• **Work task**: Search the records for the word "Music" and pick out every line that has it.

• **Input for this task**:
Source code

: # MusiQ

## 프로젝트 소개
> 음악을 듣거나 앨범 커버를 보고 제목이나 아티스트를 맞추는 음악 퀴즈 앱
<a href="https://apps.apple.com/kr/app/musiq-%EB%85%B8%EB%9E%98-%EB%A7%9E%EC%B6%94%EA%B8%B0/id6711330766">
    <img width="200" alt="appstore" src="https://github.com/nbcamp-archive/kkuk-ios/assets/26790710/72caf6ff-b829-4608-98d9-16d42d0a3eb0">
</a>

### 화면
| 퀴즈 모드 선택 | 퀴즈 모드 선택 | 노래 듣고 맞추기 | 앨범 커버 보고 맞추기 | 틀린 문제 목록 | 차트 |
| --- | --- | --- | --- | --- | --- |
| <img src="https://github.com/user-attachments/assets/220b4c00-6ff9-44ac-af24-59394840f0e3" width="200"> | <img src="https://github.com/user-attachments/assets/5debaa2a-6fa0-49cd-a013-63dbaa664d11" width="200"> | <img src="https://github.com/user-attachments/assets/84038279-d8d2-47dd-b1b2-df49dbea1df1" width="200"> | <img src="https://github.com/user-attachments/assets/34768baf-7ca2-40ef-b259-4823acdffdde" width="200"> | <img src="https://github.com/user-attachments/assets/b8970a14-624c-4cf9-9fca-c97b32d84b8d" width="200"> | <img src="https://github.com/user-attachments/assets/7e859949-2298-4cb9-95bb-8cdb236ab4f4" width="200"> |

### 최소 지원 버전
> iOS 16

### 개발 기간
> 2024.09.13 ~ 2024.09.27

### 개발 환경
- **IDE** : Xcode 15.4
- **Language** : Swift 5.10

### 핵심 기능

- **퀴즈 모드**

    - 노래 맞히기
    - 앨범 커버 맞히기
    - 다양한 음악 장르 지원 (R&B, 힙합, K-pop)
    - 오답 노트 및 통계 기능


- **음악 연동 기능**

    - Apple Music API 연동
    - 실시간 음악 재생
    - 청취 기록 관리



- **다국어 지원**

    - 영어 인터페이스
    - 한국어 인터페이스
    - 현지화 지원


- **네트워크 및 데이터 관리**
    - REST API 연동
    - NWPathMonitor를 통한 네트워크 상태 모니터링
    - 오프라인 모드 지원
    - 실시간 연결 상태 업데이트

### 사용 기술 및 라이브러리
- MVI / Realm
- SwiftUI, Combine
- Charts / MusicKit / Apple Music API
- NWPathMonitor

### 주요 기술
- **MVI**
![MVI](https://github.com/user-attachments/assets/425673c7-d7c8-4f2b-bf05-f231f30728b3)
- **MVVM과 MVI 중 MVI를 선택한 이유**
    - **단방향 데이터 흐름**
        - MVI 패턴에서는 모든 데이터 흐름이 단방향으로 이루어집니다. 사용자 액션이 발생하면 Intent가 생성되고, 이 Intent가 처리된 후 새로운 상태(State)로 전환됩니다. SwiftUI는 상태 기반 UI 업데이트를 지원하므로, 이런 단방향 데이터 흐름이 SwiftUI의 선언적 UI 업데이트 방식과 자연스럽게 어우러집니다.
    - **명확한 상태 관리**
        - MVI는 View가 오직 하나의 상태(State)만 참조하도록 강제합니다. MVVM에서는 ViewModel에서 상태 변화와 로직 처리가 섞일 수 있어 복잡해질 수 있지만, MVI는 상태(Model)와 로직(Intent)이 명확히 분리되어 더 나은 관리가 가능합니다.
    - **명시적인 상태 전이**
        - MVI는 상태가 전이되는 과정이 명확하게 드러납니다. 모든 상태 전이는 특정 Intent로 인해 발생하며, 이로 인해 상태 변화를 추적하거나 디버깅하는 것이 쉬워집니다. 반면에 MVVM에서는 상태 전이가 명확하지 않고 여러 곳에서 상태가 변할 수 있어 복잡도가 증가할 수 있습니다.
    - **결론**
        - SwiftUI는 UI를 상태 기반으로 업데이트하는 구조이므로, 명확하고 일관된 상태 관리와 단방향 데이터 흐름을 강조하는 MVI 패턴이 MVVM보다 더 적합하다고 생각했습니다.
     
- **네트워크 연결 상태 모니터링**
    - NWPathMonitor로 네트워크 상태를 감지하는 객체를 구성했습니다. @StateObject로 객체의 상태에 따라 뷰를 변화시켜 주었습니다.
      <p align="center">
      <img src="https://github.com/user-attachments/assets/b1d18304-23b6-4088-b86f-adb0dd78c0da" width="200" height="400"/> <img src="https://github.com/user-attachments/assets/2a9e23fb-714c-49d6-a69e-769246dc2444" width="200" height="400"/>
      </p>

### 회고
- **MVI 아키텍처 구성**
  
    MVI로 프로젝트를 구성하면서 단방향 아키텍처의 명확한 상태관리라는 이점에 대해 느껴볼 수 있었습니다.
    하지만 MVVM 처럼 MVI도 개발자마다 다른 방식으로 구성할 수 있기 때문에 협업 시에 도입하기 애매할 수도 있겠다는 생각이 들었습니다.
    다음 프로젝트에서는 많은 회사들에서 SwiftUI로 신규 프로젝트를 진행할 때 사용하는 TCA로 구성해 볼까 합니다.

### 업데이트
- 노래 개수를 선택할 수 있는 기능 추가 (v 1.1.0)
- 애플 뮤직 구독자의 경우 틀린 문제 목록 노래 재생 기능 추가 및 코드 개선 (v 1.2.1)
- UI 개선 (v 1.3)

• **Output**:
    - Apple Music API 연동
- Charts / MusicKit / Apple Music API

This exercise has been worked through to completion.